The entries that follow are to be duplicated in full, character for character.

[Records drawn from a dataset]
----

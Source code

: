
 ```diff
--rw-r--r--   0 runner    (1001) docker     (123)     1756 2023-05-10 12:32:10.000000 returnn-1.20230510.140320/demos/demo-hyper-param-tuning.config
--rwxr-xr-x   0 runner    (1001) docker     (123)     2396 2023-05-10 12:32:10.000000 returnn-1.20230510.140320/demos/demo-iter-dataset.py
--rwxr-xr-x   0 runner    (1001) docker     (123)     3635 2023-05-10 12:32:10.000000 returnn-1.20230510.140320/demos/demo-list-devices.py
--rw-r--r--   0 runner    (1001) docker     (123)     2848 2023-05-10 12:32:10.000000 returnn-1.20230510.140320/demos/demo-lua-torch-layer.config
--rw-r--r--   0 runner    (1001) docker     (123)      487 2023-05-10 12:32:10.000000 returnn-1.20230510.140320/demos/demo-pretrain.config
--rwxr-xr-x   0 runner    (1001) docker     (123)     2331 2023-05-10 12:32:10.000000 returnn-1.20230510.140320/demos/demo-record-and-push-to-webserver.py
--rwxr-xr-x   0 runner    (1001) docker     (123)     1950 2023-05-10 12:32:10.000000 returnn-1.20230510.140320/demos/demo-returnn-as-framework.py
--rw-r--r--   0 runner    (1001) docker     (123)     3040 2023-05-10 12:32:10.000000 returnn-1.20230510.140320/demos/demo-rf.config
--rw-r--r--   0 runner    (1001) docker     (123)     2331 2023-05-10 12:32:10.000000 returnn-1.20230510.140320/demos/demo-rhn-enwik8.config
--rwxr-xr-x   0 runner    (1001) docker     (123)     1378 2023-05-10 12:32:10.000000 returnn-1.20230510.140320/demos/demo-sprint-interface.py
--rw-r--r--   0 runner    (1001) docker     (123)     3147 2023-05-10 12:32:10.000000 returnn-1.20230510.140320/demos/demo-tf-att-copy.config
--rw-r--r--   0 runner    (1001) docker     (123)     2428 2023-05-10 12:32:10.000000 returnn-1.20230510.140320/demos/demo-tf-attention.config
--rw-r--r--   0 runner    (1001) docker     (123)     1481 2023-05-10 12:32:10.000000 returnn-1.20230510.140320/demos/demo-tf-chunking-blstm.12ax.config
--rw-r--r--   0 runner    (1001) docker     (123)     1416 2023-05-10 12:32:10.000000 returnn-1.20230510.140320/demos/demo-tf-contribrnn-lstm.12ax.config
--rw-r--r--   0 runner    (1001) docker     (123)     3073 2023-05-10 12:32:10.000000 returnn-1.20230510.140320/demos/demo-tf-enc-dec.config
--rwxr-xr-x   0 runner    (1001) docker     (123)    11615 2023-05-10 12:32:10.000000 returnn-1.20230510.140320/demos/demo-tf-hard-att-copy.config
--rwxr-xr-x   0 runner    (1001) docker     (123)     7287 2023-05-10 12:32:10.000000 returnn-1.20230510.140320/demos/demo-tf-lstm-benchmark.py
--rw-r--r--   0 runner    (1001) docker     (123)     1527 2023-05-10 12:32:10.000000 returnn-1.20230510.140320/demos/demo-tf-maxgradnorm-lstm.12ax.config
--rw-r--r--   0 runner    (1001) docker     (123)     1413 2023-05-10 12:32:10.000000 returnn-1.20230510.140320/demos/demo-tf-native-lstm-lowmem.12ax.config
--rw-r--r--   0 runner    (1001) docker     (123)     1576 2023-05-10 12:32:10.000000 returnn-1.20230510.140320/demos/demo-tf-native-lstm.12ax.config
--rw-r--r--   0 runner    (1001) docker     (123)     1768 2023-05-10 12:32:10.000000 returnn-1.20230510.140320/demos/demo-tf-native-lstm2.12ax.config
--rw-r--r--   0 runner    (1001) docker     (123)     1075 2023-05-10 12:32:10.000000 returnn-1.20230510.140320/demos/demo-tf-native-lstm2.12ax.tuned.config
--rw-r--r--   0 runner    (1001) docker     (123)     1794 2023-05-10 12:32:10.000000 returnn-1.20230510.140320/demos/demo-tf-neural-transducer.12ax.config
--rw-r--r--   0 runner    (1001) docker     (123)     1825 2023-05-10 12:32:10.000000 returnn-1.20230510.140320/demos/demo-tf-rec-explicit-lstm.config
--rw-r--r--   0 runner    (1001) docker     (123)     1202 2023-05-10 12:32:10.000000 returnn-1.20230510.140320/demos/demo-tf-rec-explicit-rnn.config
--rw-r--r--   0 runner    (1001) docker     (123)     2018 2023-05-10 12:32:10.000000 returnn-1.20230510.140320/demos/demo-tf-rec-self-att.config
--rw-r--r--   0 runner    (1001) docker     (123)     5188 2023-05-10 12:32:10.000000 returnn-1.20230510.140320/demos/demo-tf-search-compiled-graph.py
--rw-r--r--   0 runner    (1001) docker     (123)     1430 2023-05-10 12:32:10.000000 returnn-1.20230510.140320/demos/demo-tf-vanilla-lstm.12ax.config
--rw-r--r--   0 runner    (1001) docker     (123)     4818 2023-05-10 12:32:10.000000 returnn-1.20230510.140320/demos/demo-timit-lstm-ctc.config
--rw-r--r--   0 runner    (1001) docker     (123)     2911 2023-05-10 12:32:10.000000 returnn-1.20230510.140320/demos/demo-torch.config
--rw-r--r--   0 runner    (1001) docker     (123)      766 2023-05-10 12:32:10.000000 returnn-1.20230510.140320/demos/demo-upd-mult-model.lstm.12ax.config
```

----

RESULT OF THIS TASK ->
Source code

:
 ```diff
--rw-r--r--   0 runner    (1001) docker     (123)     1756 2023-05-10 12:32:10.000000 returnn-1.20230510.140320/demos/demo-hyper-param-tuning.config
--rwxr-xr-x   0 runner    (1001) docker     (123)     2396 2023-05-10 12:32:10.000000 returnn-1.20230510.140320/demos/demo-iter-dataset.py
--rwxr-xr-x   0 runner    (1001) docker     (123)     3635 2023-05-10 12:32:10.000000 returnn-1.20230510.140320/demos/demo-list-devices.py
--rw-r--r--   0 runner    (1001) docker     (123)     2848 2023-05-10 12:32:10.000000 returnn-1.20230510.140320/demos/demo-lua-torch-layer.config
--rw-r--r--   0 runner    (1001) docker     (123)      487 2023-05-10 12:32:10.000000 returnn-1.20230510.140320/demos/demo-pretrain.config
--rwxr-xr-x   0 runner    (1001) docker     (123)     2331 2023-05-10 12:32:10.000000 returnn-1.20230510.140320/demos/demo-record-and-push-to-webserver.py
--rwxr-xr-x   0 runner    (1001) docker     (123)     1950 2023-05-10 12:32:10.000000 returnn-1.20230510.140320/demos/demo-returnn-as-framework.py
--rw-r--r--   0 runner    (1001) docker     (123)     3040 2023-05-10 12:32:10.000000 returnn-1.20230510.140320/demos/demo-rf.config
--rw-r--r--   0 runner    (1001) docker     (123)     2331 2023-05-10 12:32:10.000000 returnn-1.20230510.140320/demos/demo-rhn-enwik8.config
--rwxr-xr-x   0 runner    (1001) docker     (123)     1378 2023-05-10 12:32:10.000000 returnn-1.20230510.140320/demos/demo-sprint-interface.py
--rw-r--r--   0 runner    (1001) docker     (123)     3147 2023-05-10 12:32:10.000000 returnn-1.20230510.140320/demos/demo-tf-att-copy.config
--rw-r--r--   0 runner    (1001) docker     (123)     2428 2023-05-10 12:32:10.000000 returnn-1.20230510.140320/demos/demo-tf-attention.config
--rw-r--r--   0 runner    (1001) docker     (123)     1481 2023-05-10 12:32:10.000000 returnn-1.20230510.140320/demos/demo-tf-chunking-blstm.12ax.config
--rw-r--r--   0 runner    (1001) docker     (123)     1416 2023-05-10 12:32:10.000000 returnn-1.20230510.140320/demos/demo-tf-contribrnn-lstm.12ax.config
--rw-r--r--   0 runner    (1001) docker     (123)     3073 2023-05-10 12:32:10.000000 returnn-1.20230510.140320/demos/demo-tf-enc-dec.config
--rwxr-xr-x   0 runner    (1001) docker     (123)    11615 2023-05-10 12:32:10.000000 returnn-1.20230510.140320/demos/demo-tf-hard-att-copy.config
--rwxr-xr-x   0 runner    (1001) docker     (123)     7287 2023-05-10 12:32:10.000000 returnn-1.20230510.140320/demos/demo-tf-lstm-benchmark.py
--rw-r--r--   0 runner    (1001) docker     (123)     1527 2023-05-10 12:32:10.000000 returnn-1.20230510.140320/demos/demo-tf-maxgradnorm-lstm.12ax.config
--rw-r--r--   0 runner    (1001) docker     (123)     1413 2023-05-10 12:32:10.000000 returnn-1.20230510.140320/demos/demo-tf-native-lstm-lowmem.12ax.config
--rw-r--r--   0 runner    (1001) docker     (123)     1576 2023-05-10 12:32:10.000000 returnn-1.20230510.140320/demos/demo-tf-native-lstm.12ax.config
--rw-r--r--   0 runner    (1001) docker     (123)     1768 2023-05-10 12:32:10.000000 returnn-1.20230510.140320/demos/demo-tf-native-lstm2.12ax.config
--rw-r--r--   0 runner    (1001) docker     (123)     1075 2023-05-10 12:32:10.000000 returnn-1.20230510.140320/demos/demo-tf-native-lstm2.12ax.tuned.config
--rw-r--r--   0 runner    (1001) docker     (123)     1794 2023-05-10 12:32:10.000000 returnn-1.20230510.140320/demos/demo-tf-neural-transducer.12ax.config
--rw-r--r--   0 runner    (1001) docker     (123)     1825 2023-05-10 12:32:10.000000 returnn-1.20230510.140320/demos/demo-tf-rec-explicit-lstm.config
--rw-r--r--   0 runner    (1001) docker     (123)     1202 2023-05-10 12:32:10.000000 returnn-1.20230510.140320/demos/demo-tf-rec-explicit-rnn.config
--rw-r--r--   0 runner    (1001) docker     (123)     2018 2023-05-10 12:32:10.000000 returnn-1.20230510.140320/demos/demo-tf-rec-self-att.config
--rw-r--r--   0 runner    (1001) docker     (123)     5188 2023-05-10 12:32:10.000000 returnn-1.20230510.140320/demos/demo-tf-search-compiled-graph.py
--rw-r--r--   0 runner    (1001) docker     (123)     1430 2023-05-10 12:32:10.000000 returnn-1.20230510.140320/demos/demo-tf-vanilla-lstm.12ax.config
--rw-r--r--   0 runner    (1001) docker     (123)     4818 2023-05-10 12:32:10.000000 returnn-1.20230510.140320/demos/demo-timit-lstm-ctc.config
--rw-r--r--   0 runner    (1001) docker     (123)     2911 2023-05-10 12:32:10.000000 returnn-1.20230510.140320/demos/demo-torch.config
--rw-r--r--   0 runner    (1001) docker     (123)      766 2023-05-10 12:32:10.000000 returnn-1.20230510.140320/demos/demo-upd-mult-model.lstm.12ax.config
```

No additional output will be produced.